The court said it was a mistake for a bankruptcy court to award the now-deceased Playboy Playmate $475 million from the oil tycoon's estate and ruled in favor of Marshall's heirs.
"J. Howard's wishes were always perfectly clear: He gave Anna Nicole Smith approximately $8 million in gifts during his lifetime, and those gifts were all that he intended to give her," said Eric Brunstad, the Marshalls' lawyer, according to the Associated Press.
Marshall met Smith in a Houston strip club. The two wed in 1994 when he was 89 and she was 26. Marshall died the next year and his will left his estate to his son and nothing to Smith.
Smith challenged the will, claiming that her husband promised to leave her more than $300 million in addition to the cash and gifts he gave her during their 14-month marriage.
Smith, who was also reality television star, died at age 39 of an accidental prescription drug overdose in 2007. She was in the middle of a 15-year legal battle over the Marshall's will.

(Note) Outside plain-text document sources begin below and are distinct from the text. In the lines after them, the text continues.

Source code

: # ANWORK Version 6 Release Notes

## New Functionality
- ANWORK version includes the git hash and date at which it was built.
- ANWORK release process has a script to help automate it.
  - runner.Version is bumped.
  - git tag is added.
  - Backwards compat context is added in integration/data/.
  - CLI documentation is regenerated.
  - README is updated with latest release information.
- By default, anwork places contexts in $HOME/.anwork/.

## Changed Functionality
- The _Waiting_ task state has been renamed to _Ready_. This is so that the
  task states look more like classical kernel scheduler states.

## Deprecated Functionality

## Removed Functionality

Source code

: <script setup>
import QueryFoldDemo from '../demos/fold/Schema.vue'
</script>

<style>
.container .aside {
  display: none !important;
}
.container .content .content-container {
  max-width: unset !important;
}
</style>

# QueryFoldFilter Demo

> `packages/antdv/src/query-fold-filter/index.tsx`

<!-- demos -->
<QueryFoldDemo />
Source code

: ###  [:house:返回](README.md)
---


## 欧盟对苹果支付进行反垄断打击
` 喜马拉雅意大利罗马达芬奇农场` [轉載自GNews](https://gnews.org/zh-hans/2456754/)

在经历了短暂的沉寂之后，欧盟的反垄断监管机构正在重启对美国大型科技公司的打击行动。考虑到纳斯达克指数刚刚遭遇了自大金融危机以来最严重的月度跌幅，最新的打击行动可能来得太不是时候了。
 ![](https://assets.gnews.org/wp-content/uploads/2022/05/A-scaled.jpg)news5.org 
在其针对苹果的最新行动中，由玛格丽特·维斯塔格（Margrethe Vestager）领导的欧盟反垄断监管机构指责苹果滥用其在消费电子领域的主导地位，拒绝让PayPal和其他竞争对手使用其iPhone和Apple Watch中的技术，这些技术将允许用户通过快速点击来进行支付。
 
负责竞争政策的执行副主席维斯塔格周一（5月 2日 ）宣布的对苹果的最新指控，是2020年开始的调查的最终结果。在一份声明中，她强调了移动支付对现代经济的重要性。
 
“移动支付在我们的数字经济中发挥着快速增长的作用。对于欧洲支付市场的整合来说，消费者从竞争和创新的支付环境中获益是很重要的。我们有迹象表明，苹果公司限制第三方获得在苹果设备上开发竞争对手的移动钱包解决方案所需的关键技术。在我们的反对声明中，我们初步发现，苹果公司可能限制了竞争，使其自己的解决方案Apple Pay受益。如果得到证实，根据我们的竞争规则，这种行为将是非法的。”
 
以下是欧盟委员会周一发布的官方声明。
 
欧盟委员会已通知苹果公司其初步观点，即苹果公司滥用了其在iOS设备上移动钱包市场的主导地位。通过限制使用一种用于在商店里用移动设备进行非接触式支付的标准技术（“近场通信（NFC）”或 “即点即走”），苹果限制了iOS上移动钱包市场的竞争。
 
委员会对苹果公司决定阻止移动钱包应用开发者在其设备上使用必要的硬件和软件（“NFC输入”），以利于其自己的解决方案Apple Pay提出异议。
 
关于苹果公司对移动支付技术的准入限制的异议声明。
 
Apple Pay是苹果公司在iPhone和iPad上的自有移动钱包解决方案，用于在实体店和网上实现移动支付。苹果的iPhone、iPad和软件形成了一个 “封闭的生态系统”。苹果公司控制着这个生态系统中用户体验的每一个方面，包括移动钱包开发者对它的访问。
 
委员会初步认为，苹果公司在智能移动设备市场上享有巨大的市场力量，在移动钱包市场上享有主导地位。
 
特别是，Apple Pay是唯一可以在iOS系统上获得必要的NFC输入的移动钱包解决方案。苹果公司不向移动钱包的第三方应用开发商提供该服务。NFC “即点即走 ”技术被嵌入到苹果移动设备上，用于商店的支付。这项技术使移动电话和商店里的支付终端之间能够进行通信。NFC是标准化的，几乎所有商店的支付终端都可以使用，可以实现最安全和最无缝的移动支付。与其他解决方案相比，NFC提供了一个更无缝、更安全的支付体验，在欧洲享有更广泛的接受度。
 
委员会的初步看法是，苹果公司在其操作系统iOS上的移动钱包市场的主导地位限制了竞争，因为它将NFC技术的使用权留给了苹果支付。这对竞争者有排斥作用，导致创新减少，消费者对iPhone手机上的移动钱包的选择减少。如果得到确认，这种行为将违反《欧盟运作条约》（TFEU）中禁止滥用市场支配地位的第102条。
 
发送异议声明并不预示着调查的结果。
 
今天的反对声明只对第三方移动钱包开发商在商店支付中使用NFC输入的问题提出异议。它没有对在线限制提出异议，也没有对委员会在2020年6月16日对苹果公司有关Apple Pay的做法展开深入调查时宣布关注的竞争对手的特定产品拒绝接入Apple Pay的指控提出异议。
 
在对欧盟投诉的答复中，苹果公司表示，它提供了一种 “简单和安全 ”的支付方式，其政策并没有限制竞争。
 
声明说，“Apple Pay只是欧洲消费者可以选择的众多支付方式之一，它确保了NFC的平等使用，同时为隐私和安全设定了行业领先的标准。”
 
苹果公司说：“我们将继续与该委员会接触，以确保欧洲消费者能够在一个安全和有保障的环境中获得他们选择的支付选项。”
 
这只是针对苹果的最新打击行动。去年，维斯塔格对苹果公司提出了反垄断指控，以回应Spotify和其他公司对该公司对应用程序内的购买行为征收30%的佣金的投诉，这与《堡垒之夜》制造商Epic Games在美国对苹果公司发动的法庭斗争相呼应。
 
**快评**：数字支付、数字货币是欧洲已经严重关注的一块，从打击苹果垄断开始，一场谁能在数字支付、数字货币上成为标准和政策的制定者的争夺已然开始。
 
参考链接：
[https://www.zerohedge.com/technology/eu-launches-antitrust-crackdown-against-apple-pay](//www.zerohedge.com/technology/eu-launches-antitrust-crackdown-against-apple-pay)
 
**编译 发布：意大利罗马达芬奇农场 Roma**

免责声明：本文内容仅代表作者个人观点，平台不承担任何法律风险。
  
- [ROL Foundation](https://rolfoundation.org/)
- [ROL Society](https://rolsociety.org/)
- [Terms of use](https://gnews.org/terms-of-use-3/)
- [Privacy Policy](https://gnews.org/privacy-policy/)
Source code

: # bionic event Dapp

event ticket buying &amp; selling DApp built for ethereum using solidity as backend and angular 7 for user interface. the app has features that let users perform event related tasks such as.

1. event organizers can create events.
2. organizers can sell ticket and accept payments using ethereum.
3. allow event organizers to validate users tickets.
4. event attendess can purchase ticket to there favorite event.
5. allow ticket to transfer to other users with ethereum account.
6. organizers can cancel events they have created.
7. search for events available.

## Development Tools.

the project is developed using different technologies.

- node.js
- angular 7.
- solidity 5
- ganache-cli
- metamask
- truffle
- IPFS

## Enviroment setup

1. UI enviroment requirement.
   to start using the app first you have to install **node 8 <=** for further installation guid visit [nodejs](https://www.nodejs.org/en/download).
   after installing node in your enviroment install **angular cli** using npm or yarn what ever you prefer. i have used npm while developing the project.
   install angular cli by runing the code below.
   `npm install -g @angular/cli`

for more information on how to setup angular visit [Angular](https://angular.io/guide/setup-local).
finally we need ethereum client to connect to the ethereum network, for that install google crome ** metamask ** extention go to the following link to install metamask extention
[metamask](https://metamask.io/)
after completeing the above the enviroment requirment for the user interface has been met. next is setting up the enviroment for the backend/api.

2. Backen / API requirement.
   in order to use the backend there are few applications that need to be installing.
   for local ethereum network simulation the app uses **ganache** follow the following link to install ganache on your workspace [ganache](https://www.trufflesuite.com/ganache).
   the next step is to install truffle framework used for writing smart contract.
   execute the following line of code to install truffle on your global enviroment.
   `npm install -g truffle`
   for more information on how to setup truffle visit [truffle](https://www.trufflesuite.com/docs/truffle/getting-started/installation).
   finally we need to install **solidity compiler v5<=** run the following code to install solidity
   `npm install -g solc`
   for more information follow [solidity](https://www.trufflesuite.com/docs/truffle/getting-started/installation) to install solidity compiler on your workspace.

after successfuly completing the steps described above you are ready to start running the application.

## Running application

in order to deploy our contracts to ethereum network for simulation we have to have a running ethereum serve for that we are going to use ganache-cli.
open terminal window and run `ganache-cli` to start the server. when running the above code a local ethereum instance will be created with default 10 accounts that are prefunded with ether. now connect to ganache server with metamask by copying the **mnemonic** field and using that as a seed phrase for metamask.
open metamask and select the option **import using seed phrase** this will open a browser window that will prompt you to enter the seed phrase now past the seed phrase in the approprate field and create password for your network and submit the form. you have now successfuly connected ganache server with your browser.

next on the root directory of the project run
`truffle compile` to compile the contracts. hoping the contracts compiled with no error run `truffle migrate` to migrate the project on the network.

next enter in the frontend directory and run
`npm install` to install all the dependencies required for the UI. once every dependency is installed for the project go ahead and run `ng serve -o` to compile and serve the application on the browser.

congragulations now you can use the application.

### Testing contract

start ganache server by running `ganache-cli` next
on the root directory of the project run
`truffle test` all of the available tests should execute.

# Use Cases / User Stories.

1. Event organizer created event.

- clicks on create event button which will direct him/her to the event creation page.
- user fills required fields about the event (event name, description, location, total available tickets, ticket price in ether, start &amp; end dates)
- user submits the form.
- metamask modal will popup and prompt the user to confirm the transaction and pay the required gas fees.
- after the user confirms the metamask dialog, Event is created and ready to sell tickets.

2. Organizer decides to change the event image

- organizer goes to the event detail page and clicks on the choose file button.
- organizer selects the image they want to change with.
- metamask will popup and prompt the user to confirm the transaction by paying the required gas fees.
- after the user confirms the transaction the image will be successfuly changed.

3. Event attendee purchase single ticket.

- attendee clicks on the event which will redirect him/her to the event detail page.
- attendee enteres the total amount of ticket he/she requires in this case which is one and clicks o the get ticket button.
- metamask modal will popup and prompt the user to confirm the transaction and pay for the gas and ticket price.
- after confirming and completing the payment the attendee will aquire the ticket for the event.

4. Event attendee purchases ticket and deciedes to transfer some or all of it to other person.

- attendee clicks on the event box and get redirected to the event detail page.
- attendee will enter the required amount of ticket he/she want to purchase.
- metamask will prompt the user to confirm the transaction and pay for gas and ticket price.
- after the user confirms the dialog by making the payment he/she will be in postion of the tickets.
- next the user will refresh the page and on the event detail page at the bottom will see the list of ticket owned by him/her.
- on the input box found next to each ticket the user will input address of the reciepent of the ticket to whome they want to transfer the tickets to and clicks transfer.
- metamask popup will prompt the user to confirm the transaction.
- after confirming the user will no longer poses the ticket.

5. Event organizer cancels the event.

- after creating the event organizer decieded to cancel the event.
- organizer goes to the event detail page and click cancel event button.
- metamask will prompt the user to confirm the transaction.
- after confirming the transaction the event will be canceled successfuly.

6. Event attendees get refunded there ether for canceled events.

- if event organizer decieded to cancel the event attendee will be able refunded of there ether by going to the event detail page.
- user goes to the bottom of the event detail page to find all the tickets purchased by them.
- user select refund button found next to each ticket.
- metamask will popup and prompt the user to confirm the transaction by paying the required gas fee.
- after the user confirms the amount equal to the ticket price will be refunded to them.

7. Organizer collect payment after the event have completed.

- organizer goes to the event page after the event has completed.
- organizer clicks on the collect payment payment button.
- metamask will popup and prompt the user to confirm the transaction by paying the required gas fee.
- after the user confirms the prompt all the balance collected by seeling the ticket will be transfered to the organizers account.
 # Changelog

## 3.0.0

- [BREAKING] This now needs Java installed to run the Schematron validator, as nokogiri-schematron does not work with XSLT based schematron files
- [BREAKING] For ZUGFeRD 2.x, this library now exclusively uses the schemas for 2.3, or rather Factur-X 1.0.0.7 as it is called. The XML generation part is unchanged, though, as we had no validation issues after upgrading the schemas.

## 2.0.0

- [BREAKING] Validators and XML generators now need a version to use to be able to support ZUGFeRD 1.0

Smith's 4-year-old daughter, Dannielynn Birkhead, was named her heir in 2008 and will receive nothing from the Marshall family. Dannielynn lives with her photographer father, Larry Birkhead. He and Smith's attorney Howard K. Stern are now in charge of her estate.
In March 2010, an appeals court had ruled that Smith's estate would not receive any of the some $300 million Smith said her late husband had promised her, following a plea by his son E. Pierce Marshall, who according to his father's will, was to receive almost all of the money. He died in 2006. Justices recently decided to reconsider the ruling.
After her husband's death, Smith filed for bankruptcy in Los Angeles, alleging in federal court filings that her husband promised her a large share of the estate. A bankruptcy judge awarded her $475 million from Marshall's estate, with a federal judge reducing that amount to $89 million in 2002.
Smith was buried in the Bahamas in 2007 next to the grave of her son, Daniel, who had died a year earlier and days after the birth of her daughter, Dannielynn.
In January, Smith's boyfriend-lawyer Howard K. Stern was dismissed of drug conspiracy convictions. A judge determined that Stern, who was charged with two felony counts, had no intention of fraud when he used his name and others to protect the late former Playboy model's privacy when he obtained prescriptions for her.
The judge also ruled that Smith's psychiatrist Khristine Eroshevich was acting out of concern for Smith when she obtained a Vicodin prescription for Smith under a false name. Eroshevich was sentenced to one year of probation and given a $100 fine. She now has one remaining conviction, which was reduced to a misdemeanor.